13 KiB
Requirements Document
Introduction
This specification covers the English translation of the prompt strings in backend/app/services/ontology_generator.py. The file produces the project ontology (entity types, relationship types, schema commentary) that drives the Graphiti graph build (Step 1 of the MiroFish pipeline). Today, the system prompt and user-message templates are written in Chinese; the language is steered at runtime by appending get_language_instruction() to the system message. While that postfix instructs the model which language to respond in, the base-prompt language biases the model's structural and lexical output. As a result, ontology descriptions, reasoning, and schema commentary skew Chinese under Accept-Language: en. Translating the base prompt to English removes that bias while preserving the existing locale-switching mechanism for non-English locales (verified: get_language_instruction() returns the Chinese postfix 请使用中文回答。 when locale is zh, so a Chinese model response remains achievable from an English base prompt).

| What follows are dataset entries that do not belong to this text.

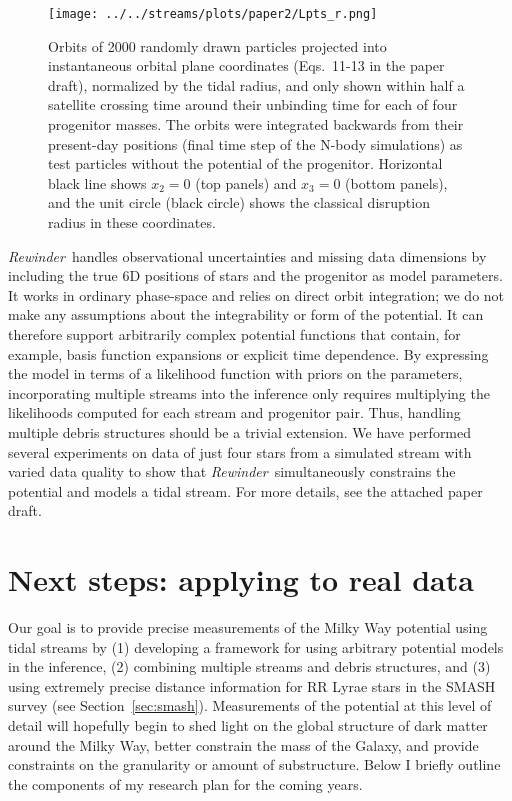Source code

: \documentclass[letterpaper,12pt,preprint]{aastex}
\newcommand{\rewinder}{\emph{Rewinder}}
\begin{document}
\begin{figure}[h]
\begin{center}
\texttt{[image: ../../streams/plots/paper2/Lpts\_r.png]}
\caption{ Orbits of 2000 randomly drawn particles projected into instantaneous orbital plane coordinates (Eqs.~11-13 in the paper draft), normalized by the tidal radius, and only shown within half a satellite crossing time around their unbinding time for each of four progenitor masses. The orbits were integrated backwards from their present-day positions (final time step of the N-body simulations) as test particles without the potential of the progenitor. Horizontal black line shows $x_2=0$ (top panels) and $x_3=0$ (bottom panels), and the unit circle (black circle) shows the classical disruption radius in these coordinates. }\label{fig:lpts_r}
\end{center}
\end{figure}

\rewinder\ handles observational uncertainties and missing data dimensions by including the true 6D positions of stars and the progenitor as model parameters. It works in ordinary phase-space and relies on direct orbit integration; we do not make any assumptions about the integrability or form of the potential. It can therefore support arbitrarily complex potential functions that contain, for example, basis function expansions or explicit time dependence. By expressing the model in terms of a likelihood function with priors on the parameters, incorporating multiple streams into the inference only requires multiplying the likelihoods computed for each stream and progenitor pair. Thus, handling multiple debris structures should be a trivial extension. We have performed several experiments on data of just four stars from a simulated stream with varied data quality to show that \rewinder\ simultaneously constrains the potential and models a tidal stream. For more details, see the attached paper draft. 

\section{Next steps: applying to real data}

Our goal is to provide precise measurements of the Milky Way potential using tidal streams by (1) developing a framework for using arbitrary potential models in the inference, (2) combining multiple streams and debris structures, and (3) using extremely precise distance information for RR Lyrae stars in the SMASH survey (see Section~\ref{sec:smash}). Measurements of the potential at this level of detail will hopefully begin to shed light on the global structure of dark matter around the Milky Way, better constrain the mass of the Galaxy, and provide constraints on the granularity or amount of substructure. Below I briefly outline the components of my research plan for the coming years.
\end{document}
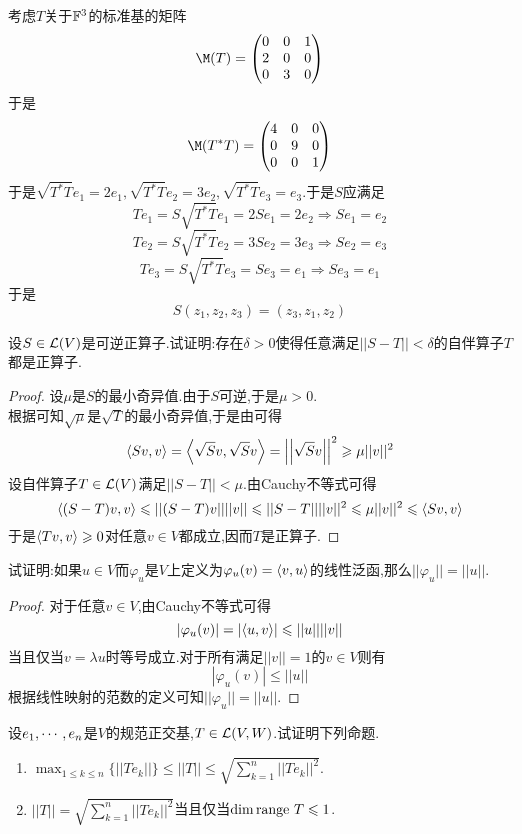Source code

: \documentclass{ctexart}
\begin{document}
\begin{solution}
    考虑$T$关于$\mathbb{F}^3$的标准基的矩阵
    \[\M(T)=\begin{pmatrix}
        0&0&1\\2&0&0\\0&3&0
    \end{pmatrix}\]
    于是
    \[\M(T^*T)=\begin{pmatrix}
        4&0&0\\0&9&0\\0&0&1
    \end{pmatrix}\]
    于是$\sqrt{T^*T}e_1=2e_1,\sqrt{T^*T}e_2=3e_2,\sqrt{T^*T}e_3=e_3$.于是$S$应满足
    \[Te_1=S\sqrt{T^*T}e_1=2Se_1=2e_2\Rightarrow Se_1=e_2\]
    \[Te_2=S\sqrt{T^*T}e_2=3Se_2=3e_3\Rightarrow Se_2=e_3\]
    \[Te_3=S\sqrt{T^*T}e_3=Se_3=e_1\Rightarrow Se_3=e_1\]
    于是
    \[S(z_1,z_2,z_3)=\left(z_3,z_1,z_2\right)\]
\end{solution}
\begin{problem}[16.]
    设$S\in\mathcal{L}(V)$是可逆正算子.试证明:存在$\delta>0$使得任意满足$||S-T||<\delta$的自伴算子$T$都是正算子.
\end{problem}
\begin{proof}
    设$\mu$是$S$的最小奇异值.由于$S$可逆,于是$\mu>0$.\\
    根据可知$\sqrt{\mu}$是$\sqrt{T}$的最小奇异值,于是由可得
    \[\left\langle{Sv},{v}\right\rangle=\left\langle{\sqrt{S}v},{\sqrt{S}v}\right\rangle=\left|\left|\sqrt{S}v\right|\right|^2\geqslant\mu||v||^2\]
    设自伴算子$T\in\mathcal{L}(V)$满足$||S-T||<\mu$.由Cauchy不等式可得
    \[\left\langle{(S-T)v},{v}\right\rangle\leqslant||(S-T)v||||v||\leqslant||S-T||||v||^2\leqslant\mu||v||^2\leqslant\left\langle{Sv},{v}\right\rangle\]
    于是$\left\langle{Tv},{v}\right\rangle\geqslant0$对任意$v\in V$都成立,因而$T$是正算子.
\end{proof}
\begin{problem}[17.]
    试证明:如果$u\in V$而$\varphi_u$是$V$上定义为$\varphi_u(v)=\left\langle{v},{u}\right\rangle$的线性泛函,那么$||\varphi_u||=||u||$.
\end{problem}
\begin{proof}
    对于任意$v\in V$,由Cauchy不等式可得
    \[\left|\varphi_u(v)\right|=\left|\left\langle{u},{v}\right\rangle\right|\leqslant||u||||v||\]
    当且仅当$v=\lambda u$时等号成立.对于所有满足$||v||=1$的$v\in V$则有
    \[\left|\varphi_u(v)\right|\leqslant||u||\]
    根据线性映射的范数的定义可知$||\varphi_u||=||u||$.
\end{proof}
\begin{problem}[18.]
    设${e}_1,\cdots,{e}_{n}$是$V$的规范正交基,$T\in\mathcal{L}(V,W)$.试证明下列命题.
    \begin{enumerate}[label=\tbf{(\arabic*)}]
        \item $\displaystyle\max_{1\leqslant k\leqslant n}\{||Te_k||\}\leqslant||T||\leqslant\sqrt{\sum_{k=1}^{n}||Te_k||^2}$.
        \item $\displaystyle||T||=\sqrt{\sum_{k=1}^{n}||Te_k||^2}$当且仅当$\dim\text{range } T\leqslant1$.
    \end{enumerate}
\end{problem}
\end{document}
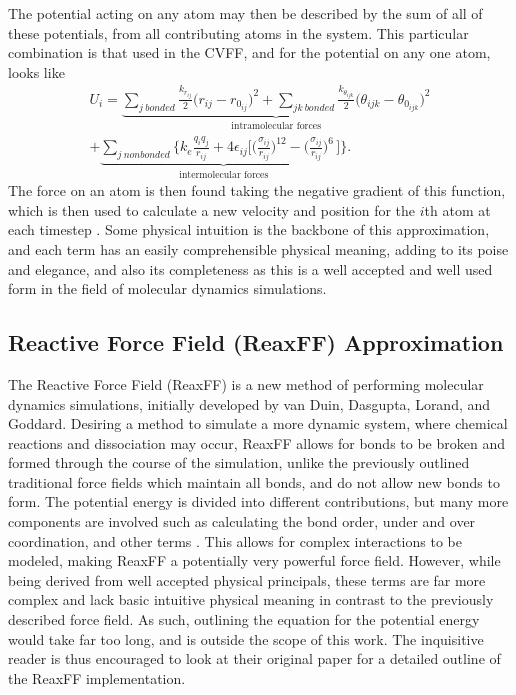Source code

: 			The potential acting on any atom may then be described by the sum of all of these potentials, from all contributing atoms in the system. This particular combination is that used in the CVFF, and for the potential on any one atom, looks like
			\begin{multline}
				U_i = \underbrace{\sum_{j\:bonded}\frac{k_{r_{ij}}}{2}\big( r_{ij} - r_{0_{ij}} \big)^2 + \sum_{jk\:bonded}\frac{k_{\theta_{ijk}}}{2}\big( \theta_{ijk} - \theta_{0_{ijk}} \big)^2}_\text{intramolecular forces}  \\ + \underbrace{\sum_{j\:nonbonded}\bigg\{k_e \frac{q_iq_j}{r_{ij}} + 4\epsilon_{ij}\bigg[ \bigg(\frac{\sigma_{ij}}{r_{ij}}\bigg)^{12} - \bigg(\frac{\sigma_{ij}}{r_{ij}}\bigg)^6\,\bigg]\bigg\}}_\text{intermolecular forces}.
				\label{eq:potential}
			\end{multline}
			The force on an atom is then found taking the negative gradient of this function, which is then used to calculate a new velocity and position for the $i$th atom at each timestep \cite{heinz2005force}. Some physical intuition is the backbone of this approximation, and each term has an easily comprehensible physical meaning, adding to its poise and elegance, and also its completeness as this is a well accepted and well used form in the field of molecular dynamics simulations.
			
		\subsection{Reactive Force Field (ReaxFF) Approximation}
			The Reactive Force Field (ReaxFF) is a new method of performing molecular dynamics simulations, initially developed by van Duin, Dasgupta, Lorand, and Goddard. Desiring a method to simulate a more dynamic system, where chemical reactions and dissociation may occur, ReaxFF allows for bonds to be broken and formed through the course of the simulation, unlike the previously outlined traditional force fields which maintain all bonds, and do not allow new bonds to form. The potential energy is divided into different contributions, but many more components are involved such as calculating the bond order, under and over coordination, and other terms \cite{vanDuin2001reaxff}. This allows for complex interactions to be modeled, making ReaxFF a potentially very powerful force field. However, while being derived from well accepted physical principals, these terms are far more complex and lack basic intuitive physical meaning in contrast to the previously described force field. As such, outlining the equation for the potential energy would take far too long, and is outside the scope of this work. The inquisitive reader is thus encouraged to look at their original paper for a detailed outline of the ReaxFF implementation.
			
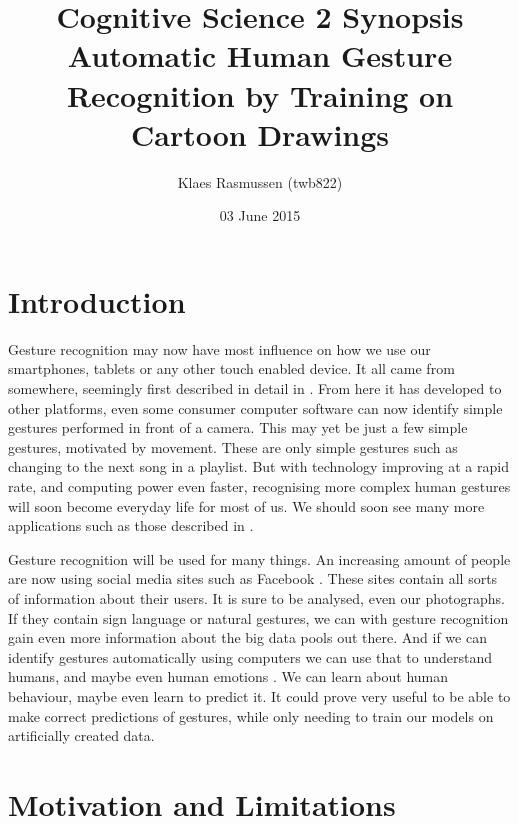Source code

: \documentclass[11pt,a4paper]{article}
\begin{document}
\title{Cognitive Science 2 Synopsis \\ Automatic Human Gesture Recognition by Training on Cartoon Drawings}
\author{Klaes Rasmussen (twb822)}
\date{03 June 2015}
\maketitle
\pagebreak

\tableofcontents

\pagebreak

\section{Introduction}
\label{sec:introduction}

Gesture recognition may now have most influence on how we use our smartphones, tablets or any other touch enabled device. It all came from somewhere, seemingly first described in detail in \cite{Rubine}. From here it has developed to other platforms, even some consumer computer software can now identify simple gestures performed in front of a camera. This may yet be just a few simple gestures, motivated by movement. These are only simple gestures such as changing to the next song in a playlist. But with technology improving at a rapid rate, and computing power even faster, recognising more complex human gestures will soon become everyday life for most of us. We should soon see many more applications such as those described in \cite{Wachs}.

\vspace{0.5pc}

Gesture recognition will be used for many things. An increasing amount of people are now using social media sites such as Facebook \linebreak \cite{pew}. These sites contain all sorts of information about their users. It is sure to be analysed, even our photographs. If they contain sign language or natural gestures, we can with gesture recognition gain even more information about the big data pools out there. And if we can identify gestures automatically using computers we can use that to understand humans, and maybe even human emotions \cite{kipp}. We can learn about human behaviour, maybe even learn to predict it. It could prove very useful to be able to make correct predictions of gestures, while only needing to train our models on artificially created data.

\section{Motivation and Limitations}
\label{sec:motivation}
\end{document}
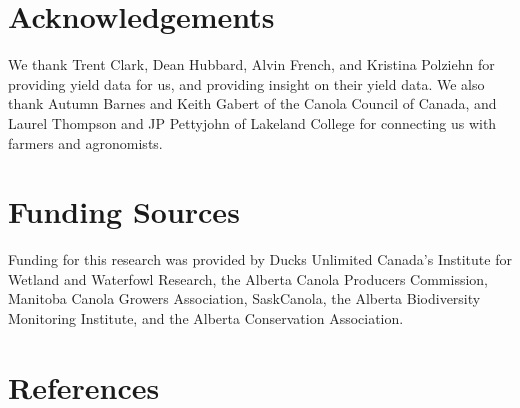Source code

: \documentclass[]{elsarticle} %
\begin{document}
\hypertarget{acknowledgements}{%
\section{Acknowledgements}\label{acknowledgements}}

We thank Trent Clark, Dean Hubbard, Alvin French, and Kristina Polziehn for providing yield data for us, and providing insight on their yield data.
We also thank Autumn Barnes and Keith Gabert of the Canola Council of Canada, and Laurel Thompson and JP Pettyjohn of Lakeland College for connecting us with farmers and agronomists.

\hypertarget{funding-sources}{%
\section{Funding Sources}\label{funding-sources}}

Funding for this research was provided by Ducks Unlimited Canada's Institute for Wetland and Waterfowl Research, the Alberta Canola Producers Commission, Manitoba Canola Growers Association, SaskCanola, the Alberta Biodiversity Monitoring Institute, and the Alberta Conservation Association.

\hypertarget{references}{%
\section*{References}\label{references}}
\end{document}
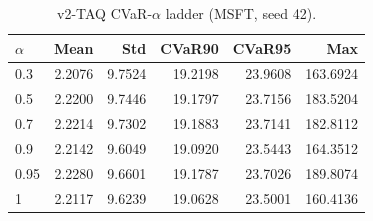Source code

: \begin{table}[H]
    \centering
    \caption{v2-TAQ CVaR-$\alpha$ ladder (MSFT, seed 42).}
    \label{tab:v2_taq_alpha}
    \begin{tabular}{@{}lrrrrr@{}}
        \toprule
        $\alpha$ & Mean & Std & CVaR90 & CVaR95 & Max \\
        \midrule
        0.3 & 2.2076 & 9.7524 & 19.2198 & 23.9608 & 163.6924 \\
        0.5 & 2.2200 & 9.7446 & 19.1797 & 23.7156 & 183.5204 \\
        0.7 & 2.2214 & 9.7302 & 19.1883 & 23.7141 & 182.8112 \\
        0.9 & 2.2142 & 9.6049 & 19.0920 & 23.5443 & 164.3512 \\
        0.95 & 2.2280 & 9.6601 & 19.1787 & 23.7026 & 189.8074 \\
        1 & 2.2117 & 9.6239 & 19.0628 & 23.5001 & 160.4136 \\
        \bottomrule
    \end{tabular}
\end{table}
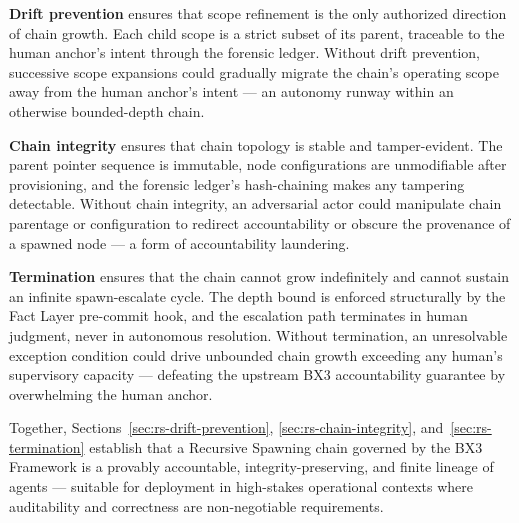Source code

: \textbf{Drift prevention} ensures that scope refinement is the only authorized direction of chain growth. Each child scope is a strict subset of its parent, traceable to the human anchor's intent through the forensic ledger. Without drift prevention, successive scope expansions could gradually migrate the chain's operating scope away from the human anchor's intent --- an autonomy runway within an otherwise bounded-depth chain.

\textbf{Chain integrity} ensures that chain topology is stable and tamper-evident. The parent pointer sequence is immutable, node configurations are unmodifiable after provisioning, and the forensic ledger's hash-chaining makes any tampering detectable. Without chain integrity, an adversarial actor could manipulate chain parentage or configuration to redirect accountability or obscure the provenance of a spawned node --- a form of accountability laundering.

\textbf{Termination} ensures that the chain cannot grow indefinitely and cannot sustain an infinite spawn-escalate cycle. The depth bound is enforced structurally by the Fact Layer pre-commit hook, and the escalation path terminates in human judgment, never in autonomous resolution. Without termination, an unresolvable exception condition could drive unbounded chain growth exceeding any human's supervisory capacity --- defeating the upstream BX3 accountability guarantee by overwhelming the human anchor.

Together, Sections~\ref{sec:rs-drift-prevention}, \ref{sec:rs-chain-integrity}, and~\ref{sec:rs-termination} establish that a Recursive Spawning chain governed by the BX3 Framework is a provably accountable, integrity-preserving, and finite lineage of agents --- suitable for deployment in high-stakes operational contexts where auditability and correctness are non-negotiable requirements.

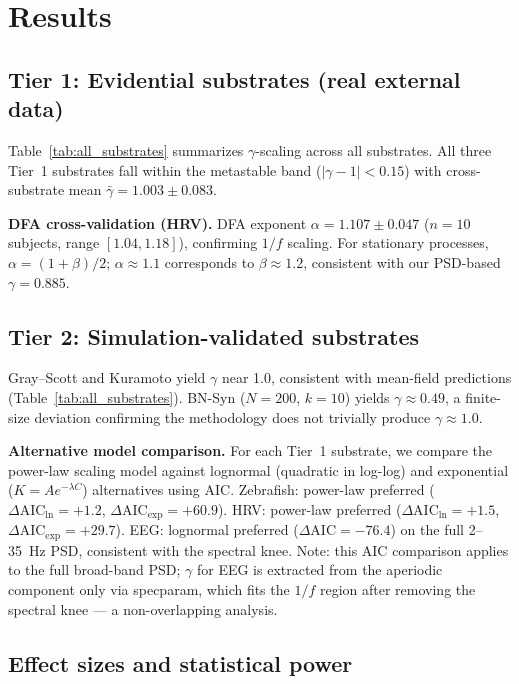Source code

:\documentclass[11pt,a4paper,twocolumn]{article}
\begin{document}
\section{Results}

\subsection{Tier 1: Evidential substrates (real external data)}

Table~\ref{tab:all_substrates} summarizes $\gamma$-scaling across all substrates. All three Tier~1 substrates fall within the metastable band ($|\gamma - 1| < 0.15$) with cross-substrate mean $\bar{\gamma} = 1.003 \pm 0.083$.

\textbf{DFA cross-validation (HRV).} DFA exponent $\alpha = 1.107 \pm 0.047$ ($n = 10$ subjects, range $[1.04, 1.18]$), confirming $1/f$ scaling. For stationary processes, $\alpha = (1 + \beta)/2$; $\alpha \approx 1.1$ corresponds to $\beta \approx 1.2$, consistent with our PSD-based $\gamma = 0.885$.

\subsection{Tier 2: Simulation-validated substrates}

Gray--Scott and Kuramoto yield $\gamma$ near 1.0, consistent with mean-field predictions (Table~\ref{tab:all_substrates}). BN-Syn ($N\!=\!200$, $k\!=\!10$) yields $\gamma \approx 0.49$, a finite-size deviation confirming the methodology does not trivially produce $\gamma \approx 1.0$.

\textbf{Alternative model comparison.} For each Tier~1 substrate, we compare the power-law scaling model against lognormal (quadratic in log-log) and exponential ($K = A e^{-\lambda C}$) alternatives using AIC. Zebrafish: power-law preferred ($\Delta\text{AIC}_{\text{ln}} = +1.2$, $\Delta\text{AIC}_{\text{exp}} = +60.9$). HRV: power-law preferred ($\Delta\text{AIC}_{\text{ln}} = +1.5$, $\Delta\text{AIC}_{\text{exp}} = +29.7$). EEG: lognormal preferred ($\Delta\text{AIC} = -76.4$) on the full 2--35~Hz PSD, consistent with the spectral knee. Note: this AIC comparison applies to the full broad-band PSD; $\gamma$ for EEG is extracted from the aperiodic component only via specparam, which fits the $1/f$ region after removing the spectral knee --- a non-overlapping analysis.

\subsection{Effect sizes and statistical power}
\end{document}

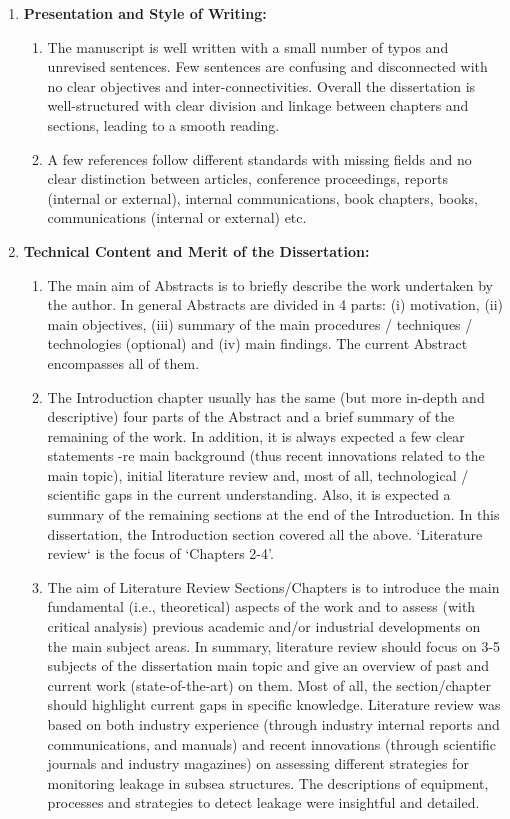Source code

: \documentclass[14pt,twoside]{report}
\begin{document}
\medskip

\begin{enumerate}
%
    \item {\bf Presentation and Style of Writing:}
                \begin{enumerate}
                   \item The manuscript is well written with a small number of typos and unrevised sentences. Few sentences are confusing and disconnected with no clear objectives and inter-connectivities. Overall the dissertation is well-structured with clear division and linkage between chapters and sections, leading to a smooth reading.
                   \item A few references follow different standards with missing fields and no clear distinction between articles, conference proceedings, reports (internal or external), internal communications, book chapters, books, communications (internal or external) etc. 
                \end{enumerate}
%
    \item {\bf Technical Content and Merit of the Dissertation:}
                \begin{enumerate}
                   \item The main aim of Abstracts is to briefly describe the work undertaken by the author. In general Abstracts are divided in 4 parts: (i) motivation, (ii) main objectives, (iii) summary of the main procedures / techniques / technologies (optional) and (iv) main findings. The current Abstract encompasses all of them.
                   \item The Introduction chapter usually has the same (but more in-depth and descriptive) four parts of the Abstract and a brief summary of the remaining of the work. In addition, it is always expected a few clear statements -re main background (thus recent innovations related to the main topic), initial literature review and, most of all, technological / scientific gaps in the current understanding. Also, it is expected a summary of the remaining sections at the end of the Introduction. In this dissertation, the Introduction section covered all the above. `Literature review` is the focus of `Chapters 2-4'. 
                   \item The aim of Literature Review Sections/Chapters is to introduce the main fundamental (i.e., theoretical) aspects of the work and to assess (with critical analysis) previous academic and/or industrial developments on the main subject areas. In summary, literature review should focus on 3-5 subjects of the dissertation main topic and give an overview of past and current work (state-of-the-art) on them. Most of all, the section/chapter should highlight current gaps in specific knowledge. Literature review was based on both industry experience (through industry internal reports and communications, and manuals) and recent innovations (through scientific journals and industry magazines) on assessing different strategies for monitoring leakage in subsea structures. The descriptions of equipment, processes and strategies to detect leakage were insightful and detailed.

\end{enumerate}
\end{enumerate}
\end{document}
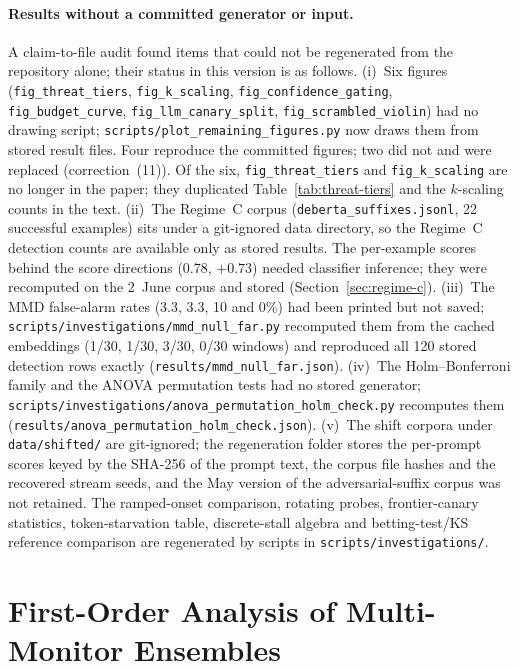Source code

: \documentclass{article}
\begin{document}
\paragraph{Results without a committed generator or input.} A claim-to-file audit found items that could not be regenerated from the repository alone; their status in this version is as follows. (i)~Six figures (\texttt{fig\_threat\_tiers}, \texttt{fig\_k\_scaling}, \texttt{fig\_confidence\_gating}, \texttt{fig\_budget\_curve}, \texttt{fig\_llm\_canary\_split}, \texttt{fig\_scrambled\_violin}) had no drawing script; \texttt{scripts/plot\_remaining\_figures.py} now draws them from stored result files. Four reproduce the committed figures; two did not and were replaced (correction~(11)). Of the six, \texttt{fig\_threat\_tiers} and \texttt{fig\_k\_scaling} are no longer in the paper; they duplicated Table~\ref{tab:threat-tiers} and the $k$-scaling counts in the text. (ii)~The Regime~C corpus (\texttt{deberta\_suffixes.jsonl}, 22 successful examples) sits under a git-ignored data directory, so the Regime~C detection counts are available only as stored results. The per-example scores behind the score directions (0.78, $+0.73$) needed classifier inference; they were recomputed on the 2~June corpus and stored (Section~\ref{sec:regime-c}). (iii)~The MMD false-alarm rates (3.3, 3.3, 10 and 0\%) had been printed but not saved; \texttt{scripts/investigations/mmd\_null\_far.py} recomputed them from the cached embeddings (1/30, 1/30, 3/30, 0/30 windows) and reproduced all 120 stored detection rows exactly (\texttt{results/mmd\_null\_far.json}). (iv)~The Holm--Bonferroni family and the ANOVA permutation tests had no stored generator; \texttt{scripts/investigations/anova\_permutation\_holm\_check.py} recomputes them (\texttt{results/anova\_permutation\_holm\_check.json}). (v)~The shift corpora under \texttt{data/shifted/} are git-ignored; the regeneration folder stores the per-prompt scores keyed by the SHA-256 of the prompt text, the corpus file hashes and the recovered stream seeds, and the May version of the adversarial-suffix corpus was not retained. The ramped-onset comparison, rotating probes, frontier-canary statistics, token-starvation table, discrete-stall algebra and betting-test/KS reference comparison are regenerated by scripts in \texttt{scripts/investigations/}.

\section{First-Order Analysis of Multi-Monitor Ensembles}
\label{app:first-order}
\end{document}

This work tracks GitHub issue #2.
Boundary Context
- In scope:
- Translating
ONTOLOGY_SYSTEM_PROMPT(the module-level system prompt constant) from Chinese to English. - Translating the user-message template constructed in
OntologyGenerator._build_user_message(Chinese section headings and instruction list) to English. - Translating the truncation notice string emitted when input text exceeds
MAX_TEXT_LENGTH_FOR_LLM. - Translating the trailing instruction string appended to the user message ("必须遵守的规则" block).
- Preserving all functional contracts: JSON schema, key names, entity-type taxonomy, relationship-type taxonomy, attribute reserved-word list, fallback rules, variable interpolation, and the
get_language_instruction()postfix call site.
- Translating
- Out of scope:
- Logger messages, including warnings emitted by
_validate_and_process(covered by issue #6). - Module docstring, class docstrings, method docstrings, and inline comments (covered by issue #7).
- Refactoring the ontology JSON schema, validation flow, or extraction strategy.
- Changing the entity-type or relationship-type reference taxonomies (the categories themselves remain — only their description language changes).
- Editing call sites of
OntologyGenerator.generateorgenerate_python_code. - Translating the auto-generated Python code emitted by
generate_python_code(the comment headers there are documentation, covered by #7).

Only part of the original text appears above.